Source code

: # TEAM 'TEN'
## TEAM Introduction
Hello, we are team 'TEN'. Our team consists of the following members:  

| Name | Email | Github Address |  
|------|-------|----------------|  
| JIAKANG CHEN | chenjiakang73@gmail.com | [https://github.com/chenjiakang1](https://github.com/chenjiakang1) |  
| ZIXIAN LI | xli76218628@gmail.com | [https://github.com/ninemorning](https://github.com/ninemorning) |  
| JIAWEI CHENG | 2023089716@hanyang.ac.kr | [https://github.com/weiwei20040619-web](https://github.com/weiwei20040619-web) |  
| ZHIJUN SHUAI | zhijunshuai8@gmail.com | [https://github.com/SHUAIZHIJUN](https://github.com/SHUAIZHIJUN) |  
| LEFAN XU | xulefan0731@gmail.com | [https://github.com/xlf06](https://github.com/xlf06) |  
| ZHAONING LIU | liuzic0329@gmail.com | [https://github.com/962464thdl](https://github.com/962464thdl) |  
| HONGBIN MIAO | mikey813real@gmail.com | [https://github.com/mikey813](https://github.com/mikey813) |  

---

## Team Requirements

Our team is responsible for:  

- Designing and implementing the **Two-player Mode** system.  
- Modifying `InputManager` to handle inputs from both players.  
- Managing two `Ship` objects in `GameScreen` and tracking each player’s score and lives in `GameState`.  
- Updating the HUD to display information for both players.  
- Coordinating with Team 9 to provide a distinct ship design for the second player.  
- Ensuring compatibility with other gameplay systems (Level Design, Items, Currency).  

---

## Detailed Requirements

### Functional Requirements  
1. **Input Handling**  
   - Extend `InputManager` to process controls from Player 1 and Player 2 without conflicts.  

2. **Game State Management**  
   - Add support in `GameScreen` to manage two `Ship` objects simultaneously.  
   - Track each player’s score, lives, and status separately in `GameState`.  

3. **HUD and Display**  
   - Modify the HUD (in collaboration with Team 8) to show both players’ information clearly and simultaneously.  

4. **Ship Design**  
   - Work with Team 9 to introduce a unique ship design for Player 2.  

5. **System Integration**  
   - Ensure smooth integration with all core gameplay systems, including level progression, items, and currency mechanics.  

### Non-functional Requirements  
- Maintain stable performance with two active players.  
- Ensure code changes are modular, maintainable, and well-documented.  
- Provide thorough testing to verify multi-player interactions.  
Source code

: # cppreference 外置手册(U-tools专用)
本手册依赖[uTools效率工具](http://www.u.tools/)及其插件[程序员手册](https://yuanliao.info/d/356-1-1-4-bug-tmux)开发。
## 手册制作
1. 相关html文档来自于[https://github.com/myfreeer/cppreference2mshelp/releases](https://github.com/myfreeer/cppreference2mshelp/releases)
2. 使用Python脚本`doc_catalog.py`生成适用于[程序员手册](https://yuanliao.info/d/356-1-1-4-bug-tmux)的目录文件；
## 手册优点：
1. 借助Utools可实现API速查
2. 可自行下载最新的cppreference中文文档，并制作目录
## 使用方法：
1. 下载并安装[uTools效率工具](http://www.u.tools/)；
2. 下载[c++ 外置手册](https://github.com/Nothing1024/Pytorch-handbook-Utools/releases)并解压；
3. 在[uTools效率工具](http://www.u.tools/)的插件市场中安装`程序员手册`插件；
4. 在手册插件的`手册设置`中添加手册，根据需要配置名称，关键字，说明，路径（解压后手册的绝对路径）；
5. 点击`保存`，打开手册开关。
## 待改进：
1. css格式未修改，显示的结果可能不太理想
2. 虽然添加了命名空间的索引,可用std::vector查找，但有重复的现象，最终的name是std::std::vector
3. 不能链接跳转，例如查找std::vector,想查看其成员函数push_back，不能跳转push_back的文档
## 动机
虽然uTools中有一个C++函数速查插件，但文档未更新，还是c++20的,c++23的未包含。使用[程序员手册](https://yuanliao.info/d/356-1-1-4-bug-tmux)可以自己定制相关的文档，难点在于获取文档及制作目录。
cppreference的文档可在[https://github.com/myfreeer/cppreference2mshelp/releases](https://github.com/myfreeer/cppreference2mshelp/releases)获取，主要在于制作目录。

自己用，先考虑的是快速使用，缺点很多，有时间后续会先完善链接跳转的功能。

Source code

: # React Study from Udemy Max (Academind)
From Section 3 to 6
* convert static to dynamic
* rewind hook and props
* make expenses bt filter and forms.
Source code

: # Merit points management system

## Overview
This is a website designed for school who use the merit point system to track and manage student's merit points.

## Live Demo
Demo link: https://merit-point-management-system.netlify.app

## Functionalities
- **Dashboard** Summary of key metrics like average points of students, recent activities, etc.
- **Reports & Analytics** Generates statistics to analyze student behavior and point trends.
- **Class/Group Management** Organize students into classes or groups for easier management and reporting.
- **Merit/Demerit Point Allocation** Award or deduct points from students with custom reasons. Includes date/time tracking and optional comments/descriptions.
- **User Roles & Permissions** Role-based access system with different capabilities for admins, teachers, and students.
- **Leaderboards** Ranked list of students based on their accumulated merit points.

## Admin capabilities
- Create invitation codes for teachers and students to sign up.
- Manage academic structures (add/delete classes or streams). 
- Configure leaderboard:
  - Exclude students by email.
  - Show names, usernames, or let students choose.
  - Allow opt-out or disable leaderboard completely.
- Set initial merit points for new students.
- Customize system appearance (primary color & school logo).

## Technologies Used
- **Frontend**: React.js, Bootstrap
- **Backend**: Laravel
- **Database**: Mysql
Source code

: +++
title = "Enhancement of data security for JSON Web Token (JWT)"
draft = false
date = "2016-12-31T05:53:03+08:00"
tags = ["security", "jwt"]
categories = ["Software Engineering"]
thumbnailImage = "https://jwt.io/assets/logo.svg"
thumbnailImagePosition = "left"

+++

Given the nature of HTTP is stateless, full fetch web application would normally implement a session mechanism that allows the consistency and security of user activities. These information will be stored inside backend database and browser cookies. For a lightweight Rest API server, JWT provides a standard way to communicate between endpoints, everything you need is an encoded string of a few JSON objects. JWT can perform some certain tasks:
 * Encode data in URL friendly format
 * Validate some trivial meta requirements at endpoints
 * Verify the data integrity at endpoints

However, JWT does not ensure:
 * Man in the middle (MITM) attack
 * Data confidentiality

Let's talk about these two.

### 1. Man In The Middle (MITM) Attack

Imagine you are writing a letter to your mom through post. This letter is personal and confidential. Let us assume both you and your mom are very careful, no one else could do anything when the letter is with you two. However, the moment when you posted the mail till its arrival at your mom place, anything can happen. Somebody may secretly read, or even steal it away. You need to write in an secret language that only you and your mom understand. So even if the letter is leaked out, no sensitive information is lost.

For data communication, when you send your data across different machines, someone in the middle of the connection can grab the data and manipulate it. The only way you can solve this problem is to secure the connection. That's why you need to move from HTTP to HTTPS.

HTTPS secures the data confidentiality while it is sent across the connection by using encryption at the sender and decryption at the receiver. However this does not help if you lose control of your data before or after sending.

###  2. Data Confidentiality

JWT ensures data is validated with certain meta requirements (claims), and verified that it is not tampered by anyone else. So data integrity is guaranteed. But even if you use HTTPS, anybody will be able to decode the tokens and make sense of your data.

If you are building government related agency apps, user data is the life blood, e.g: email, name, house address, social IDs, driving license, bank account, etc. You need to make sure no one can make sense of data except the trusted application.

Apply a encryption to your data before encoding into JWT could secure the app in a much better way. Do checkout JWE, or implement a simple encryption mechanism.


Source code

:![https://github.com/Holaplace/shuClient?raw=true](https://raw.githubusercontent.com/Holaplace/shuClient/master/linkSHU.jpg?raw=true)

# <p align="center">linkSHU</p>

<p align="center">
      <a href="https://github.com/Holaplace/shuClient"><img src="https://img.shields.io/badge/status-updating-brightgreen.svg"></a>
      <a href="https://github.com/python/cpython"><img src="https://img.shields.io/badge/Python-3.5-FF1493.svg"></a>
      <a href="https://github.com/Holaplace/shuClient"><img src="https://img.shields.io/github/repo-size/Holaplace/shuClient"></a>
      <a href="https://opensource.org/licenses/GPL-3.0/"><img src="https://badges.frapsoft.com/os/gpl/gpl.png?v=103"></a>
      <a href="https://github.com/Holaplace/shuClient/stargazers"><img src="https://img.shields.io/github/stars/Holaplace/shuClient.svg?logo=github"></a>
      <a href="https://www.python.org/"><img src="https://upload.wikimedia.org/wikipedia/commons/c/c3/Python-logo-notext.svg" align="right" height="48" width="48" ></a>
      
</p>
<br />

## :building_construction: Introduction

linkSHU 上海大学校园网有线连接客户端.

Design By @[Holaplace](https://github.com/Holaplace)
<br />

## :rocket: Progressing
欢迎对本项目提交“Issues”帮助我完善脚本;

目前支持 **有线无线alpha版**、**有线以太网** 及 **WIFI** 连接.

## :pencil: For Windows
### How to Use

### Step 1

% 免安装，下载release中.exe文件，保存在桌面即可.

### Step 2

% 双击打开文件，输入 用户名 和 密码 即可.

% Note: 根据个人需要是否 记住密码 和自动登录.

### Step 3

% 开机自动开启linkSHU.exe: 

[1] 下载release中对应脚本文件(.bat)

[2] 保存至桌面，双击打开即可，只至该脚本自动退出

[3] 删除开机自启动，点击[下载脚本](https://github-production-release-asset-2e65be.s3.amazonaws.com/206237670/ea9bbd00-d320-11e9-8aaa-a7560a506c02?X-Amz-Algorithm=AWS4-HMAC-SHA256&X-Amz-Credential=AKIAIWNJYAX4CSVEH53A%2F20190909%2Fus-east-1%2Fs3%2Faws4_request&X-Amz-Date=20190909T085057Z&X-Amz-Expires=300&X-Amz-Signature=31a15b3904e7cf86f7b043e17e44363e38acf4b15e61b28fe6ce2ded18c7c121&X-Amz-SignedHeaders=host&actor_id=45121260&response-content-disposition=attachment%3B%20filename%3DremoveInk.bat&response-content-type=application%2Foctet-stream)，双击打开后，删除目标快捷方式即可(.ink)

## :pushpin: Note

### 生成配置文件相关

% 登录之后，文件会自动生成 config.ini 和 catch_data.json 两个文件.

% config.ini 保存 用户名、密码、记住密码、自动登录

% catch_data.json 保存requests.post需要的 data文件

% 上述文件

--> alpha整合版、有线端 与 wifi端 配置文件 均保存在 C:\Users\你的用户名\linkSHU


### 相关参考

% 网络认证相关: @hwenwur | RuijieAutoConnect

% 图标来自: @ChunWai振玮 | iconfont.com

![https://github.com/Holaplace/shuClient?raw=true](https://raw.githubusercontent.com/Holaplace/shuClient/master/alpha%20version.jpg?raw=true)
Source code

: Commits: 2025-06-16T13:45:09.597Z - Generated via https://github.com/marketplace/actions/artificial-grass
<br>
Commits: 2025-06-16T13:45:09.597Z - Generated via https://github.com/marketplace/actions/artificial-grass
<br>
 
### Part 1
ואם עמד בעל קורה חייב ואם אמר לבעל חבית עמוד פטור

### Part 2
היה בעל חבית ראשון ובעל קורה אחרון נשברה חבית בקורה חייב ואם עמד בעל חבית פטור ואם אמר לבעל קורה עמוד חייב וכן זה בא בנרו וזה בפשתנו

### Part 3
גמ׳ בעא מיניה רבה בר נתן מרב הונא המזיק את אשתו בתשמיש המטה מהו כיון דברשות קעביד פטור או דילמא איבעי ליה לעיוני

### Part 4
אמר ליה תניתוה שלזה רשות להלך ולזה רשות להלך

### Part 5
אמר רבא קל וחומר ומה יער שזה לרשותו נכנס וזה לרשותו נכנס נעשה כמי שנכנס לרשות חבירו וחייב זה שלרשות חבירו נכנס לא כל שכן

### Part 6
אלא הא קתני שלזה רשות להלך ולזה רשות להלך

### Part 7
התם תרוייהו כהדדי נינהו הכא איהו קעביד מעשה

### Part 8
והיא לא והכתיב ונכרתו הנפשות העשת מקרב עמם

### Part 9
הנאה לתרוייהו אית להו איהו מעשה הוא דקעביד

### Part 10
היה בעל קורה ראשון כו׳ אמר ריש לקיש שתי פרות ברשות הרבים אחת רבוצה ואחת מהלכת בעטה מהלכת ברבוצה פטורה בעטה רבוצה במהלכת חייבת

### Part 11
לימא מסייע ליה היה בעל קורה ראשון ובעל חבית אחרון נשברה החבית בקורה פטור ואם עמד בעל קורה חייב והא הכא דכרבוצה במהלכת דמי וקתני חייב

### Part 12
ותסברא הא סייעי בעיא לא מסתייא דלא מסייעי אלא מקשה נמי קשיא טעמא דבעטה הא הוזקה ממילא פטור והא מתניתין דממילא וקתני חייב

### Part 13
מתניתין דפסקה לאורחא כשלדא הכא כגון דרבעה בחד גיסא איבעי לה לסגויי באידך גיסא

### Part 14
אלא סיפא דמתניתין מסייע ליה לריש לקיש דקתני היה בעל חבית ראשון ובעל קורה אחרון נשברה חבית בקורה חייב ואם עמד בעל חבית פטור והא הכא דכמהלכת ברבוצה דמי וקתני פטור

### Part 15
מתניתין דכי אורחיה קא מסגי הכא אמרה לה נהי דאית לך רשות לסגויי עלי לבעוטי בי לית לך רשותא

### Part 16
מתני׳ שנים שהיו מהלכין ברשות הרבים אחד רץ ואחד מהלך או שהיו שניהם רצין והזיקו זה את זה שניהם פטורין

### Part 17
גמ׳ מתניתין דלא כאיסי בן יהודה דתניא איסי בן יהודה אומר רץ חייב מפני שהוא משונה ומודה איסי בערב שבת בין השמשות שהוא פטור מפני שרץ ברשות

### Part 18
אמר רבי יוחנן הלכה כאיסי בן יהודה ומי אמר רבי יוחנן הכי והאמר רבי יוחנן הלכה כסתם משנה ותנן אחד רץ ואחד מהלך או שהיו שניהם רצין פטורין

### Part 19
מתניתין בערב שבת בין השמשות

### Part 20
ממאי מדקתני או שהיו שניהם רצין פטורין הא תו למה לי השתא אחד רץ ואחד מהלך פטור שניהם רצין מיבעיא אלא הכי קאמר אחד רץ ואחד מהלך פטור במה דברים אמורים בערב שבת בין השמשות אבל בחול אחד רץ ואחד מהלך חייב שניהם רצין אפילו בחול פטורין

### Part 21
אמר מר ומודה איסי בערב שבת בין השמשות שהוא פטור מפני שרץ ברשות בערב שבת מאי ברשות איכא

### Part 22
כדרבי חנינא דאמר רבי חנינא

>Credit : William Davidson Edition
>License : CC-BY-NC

**Task item:** Send back exactly the lines of the listing above starting at the one with "filter and forms." and ending at the one with "## Live Demo", inclusive, and no others.

**Finished exercise:**
* make expenses bt filter and forms.
Source code

: # Merit points management system

## Overview
This is a website designed for school who use the merit point system to track and manage student's merit points.

## Live Demo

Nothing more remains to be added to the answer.